▶ **REQUIRED WORK**:
Counting only lines below that contain the string "some", give the total as a single number.

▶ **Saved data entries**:
^^^^

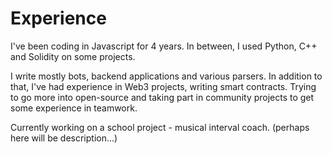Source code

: # Experience

I've been coding in Javascript for 4 years. In between, I used Python, C++ and Solidity on some projects.

I write mostly bots, backend applications and various parsers. In addition to that, I've had experience in Web3 projects, writing smart contracts. Trying to go more into open-source and taking part in community projects to get some experience in teamwork. 

Currently working on a school project - musical interval coach.
(perhaps here will be description...)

^^^^

▶ **ANSWER FOR THE TASK**:
2